EXERCISE: Below are records to be repeated in full. Give them exactly.

————

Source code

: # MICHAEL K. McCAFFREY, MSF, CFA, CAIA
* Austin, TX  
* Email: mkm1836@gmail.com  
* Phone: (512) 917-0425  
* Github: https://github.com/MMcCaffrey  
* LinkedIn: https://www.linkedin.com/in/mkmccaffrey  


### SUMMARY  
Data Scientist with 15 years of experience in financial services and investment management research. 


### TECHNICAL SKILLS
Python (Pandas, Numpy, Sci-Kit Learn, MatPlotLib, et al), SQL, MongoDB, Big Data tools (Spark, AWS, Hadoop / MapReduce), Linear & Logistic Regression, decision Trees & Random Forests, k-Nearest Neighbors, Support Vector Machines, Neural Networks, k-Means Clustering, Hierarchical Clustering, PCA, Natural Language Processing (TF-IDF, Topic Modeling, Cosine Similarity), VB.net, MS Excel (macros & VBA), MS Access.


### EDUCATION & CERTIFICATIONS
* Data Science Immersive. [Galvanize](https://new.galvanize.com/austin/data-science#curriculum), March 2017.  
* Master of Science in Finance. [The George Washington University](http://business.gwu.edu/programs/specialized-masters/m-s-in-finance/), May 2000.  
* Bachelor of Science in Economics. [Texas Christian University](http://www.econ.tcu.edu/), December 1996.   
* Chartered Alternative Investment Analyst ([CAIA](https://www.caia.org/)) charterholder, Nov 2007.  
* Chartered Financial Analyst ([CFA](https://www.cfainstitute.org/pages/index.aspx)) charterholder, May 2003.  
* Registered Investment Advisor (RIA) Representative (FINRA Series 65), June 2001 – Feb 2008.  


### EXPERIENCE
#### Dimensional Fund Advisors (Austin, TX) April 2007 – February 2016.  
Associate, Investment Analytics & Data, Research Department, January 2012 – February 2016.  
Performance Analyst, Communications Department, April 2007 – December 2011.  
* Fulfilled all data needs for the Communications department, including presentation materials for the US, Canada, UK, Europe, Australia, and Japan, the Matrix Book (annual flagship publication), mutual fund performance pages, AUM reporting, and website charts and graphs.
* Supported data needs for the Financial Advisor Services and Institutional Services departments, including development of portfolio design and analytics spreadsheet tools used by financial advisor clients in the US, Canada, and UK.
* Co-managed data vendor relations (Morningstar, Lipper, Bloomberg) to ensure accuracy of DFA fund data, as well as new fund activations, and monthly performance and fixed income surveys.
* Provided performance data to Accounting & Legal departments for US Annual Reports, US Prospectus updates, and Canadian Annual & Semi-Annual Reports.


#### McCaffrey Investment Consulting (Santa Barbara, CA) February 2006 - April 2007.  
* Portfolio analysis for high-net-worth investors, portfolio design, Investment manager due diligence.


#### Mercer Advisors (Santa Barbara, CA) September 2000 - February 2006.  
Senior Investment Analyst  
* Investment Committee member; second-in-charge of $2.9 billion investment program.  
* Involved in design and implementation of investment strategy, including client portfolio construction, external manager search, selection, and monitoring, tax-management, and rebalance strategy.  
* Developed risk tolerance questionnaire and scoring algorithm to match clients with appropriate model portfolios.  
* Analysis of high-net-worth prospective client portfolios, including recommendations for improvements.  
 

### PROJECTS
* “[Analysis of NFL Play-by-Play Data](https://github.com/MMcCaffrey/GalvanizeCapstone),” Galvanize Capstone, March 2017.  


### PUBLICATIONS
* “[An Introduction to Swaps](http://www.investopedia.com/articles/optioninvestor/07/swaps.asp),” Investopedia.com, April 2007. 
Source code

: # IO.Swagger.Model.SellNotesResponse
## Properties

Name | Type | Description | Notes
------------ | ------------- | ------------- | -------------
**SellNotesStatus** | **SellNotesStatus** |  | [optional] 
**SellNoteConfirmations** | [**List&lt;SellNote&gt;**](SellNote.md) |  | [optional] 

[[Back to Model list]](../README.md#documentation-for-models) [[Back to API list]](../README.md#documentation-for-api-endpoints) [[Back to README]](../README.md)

————

WRITTEN RESPONSE:
Source code

: # MICHAEL K. McCAFFREY, MSF, CFA, CAIA
* Austin, TX  
* Email: mkm1836@gmail.com  
* Phone: (512) 917-0425  
* Github: https://github.com/MMcCaffrey  
* LinkedIn: https://www.linkedin.com/in/mkmccaffrey  


### SUMMARY  
Data Scientist with 15 years of experience in financial services and investment management research. 


### TECHNICAL SKILLS
Python (Pandas, Numpy, Sci-Kit Learn, MatPlotLib, et al), SQL, MongoDB, Big Data tools (Spark, AWS, Hadoop / MapReduce), Linear & Logistic Regression, decision Trees & Random Forests, k-Nearest Neighbors, Support Vector Machines, Neural Networks, k-Means Clustering, Hierarchical Clustering, PCA, Natural Language Processing (TF-IDF, Topic Modeling, Cosine Similarity), VB.net, MS Excel (macros & VBA), MS Access.


### EDUCATION & CERTIFICATIONS
* Data Science Immersive. [Galvanize](https://new.galvanize.com/austin/data-science#curriculum), March 2017.  
* Master of Science in Finance. [The George Washington University](http://business.gwu.edu/programs/specialized-masters/m-s-in-finance/), May 2000.  
* Bachelor of Science in Economics. [Texas Christian University](http://www.econ.tcu.edu/), December 1996.   
* Chartered Alternative Investment Analyst ([CAIA](https://www.caia.org/)) charterholder, Nov 2007.  
* Chartered Financial Analyst ([CFA](https://www.cfainstitute.org/pages/index.aspx)) charterholder, May 2003.  
* Registered Investment Advisor (RIA) Representative (FINRA Series 65), June 2001 – Feb 2008.  


### EXPERIENCE
#### Dimensional Fund Advisors (Austin, TX) April 2007 – February 2016.  
Associate, Investment Analytics & Data, Research Department, January 2012 – February 2016.  
Performance Analyst, Communications Department, April 2007 – December 2011.  
* Fulfilled all data needs for the Communications department, including presentation materials for the US, Canada, UK, Europe, Australia, and Japan, the Matrix Book (annual flagship publication), mutual fund performance pages, AUM reporting, and website charts and graphs.
* Supported data needs for the Financial Advisor Services and Institutional Services departments, including development of portfolio design and analytics spreadsheet tools used by financial advisor clients in the US, Canada, and UK.
* Co-managed data vendor relations (Morningstar, Lipper, Bloomberg) to ensure accuracy of DFA fund data, as well as new fund activations, and monthly performance and fixed income surveys.
* Provided performance data to Accounting & Legal departments for US Annual Reports, US Prospectus updates, and Canadian Annual & Semi-Annual Reports.


#### McCaffrey Investment Consulting (Santa Barbara, CA) February 2006 - April 2007.  
* Portfolio analysis for high-net-worth investors, portfolio design, Investment manager due diligence.


#### Mercer Advisors (Santa Barbara, CA) September 2000 - February 2006.  
Senior Investment Analyst  
* Investment Committee member; second-in-charge of $2.9 billion investment program.  
* Involved in design and implementation of investment strategy, including client portfolio construction, external manager search, selection, and monitoring, tax-management, and rebalance strategy.  
* Developed risk tolerance questionnaire and scoring algorithm to match clients with appropriate model portfolios.  
* Analysis of high-net-worth prospective client portfolios, including recommendations for improvements.  
 

### PROJECTS
* “[Analysis of NFL Play-by-Play Data](https://github.com/MMcCaffrey/GalvanizeCapstone),” Galvanize Capstone, March 2017.  


### PUBLICATIONS
* “[An Introduction to Swaps](http://www.investopedia.com/articles/optioninvestor/07/swaps.asp),” Investopedia.com, April 2007. 
Source code

: # IO.Swagger.Model.SellNotesResponse
## Properties

Name | Type | Description | Notes
------------ | ------------- | ------------- | -------------
**SellNotesStatus** | **SellNotesStatus** |  | [optional] 
**SellNoteConfirmations** | [**List&lt;SellNote&gt;**](SellNote.md) |  | [optional] 

[[Back to Model list]](../README.md#documentation-for-models) [[Back to API list]](../README.md#documentation-for-api-endpoints) [[Back to README]](../README.md)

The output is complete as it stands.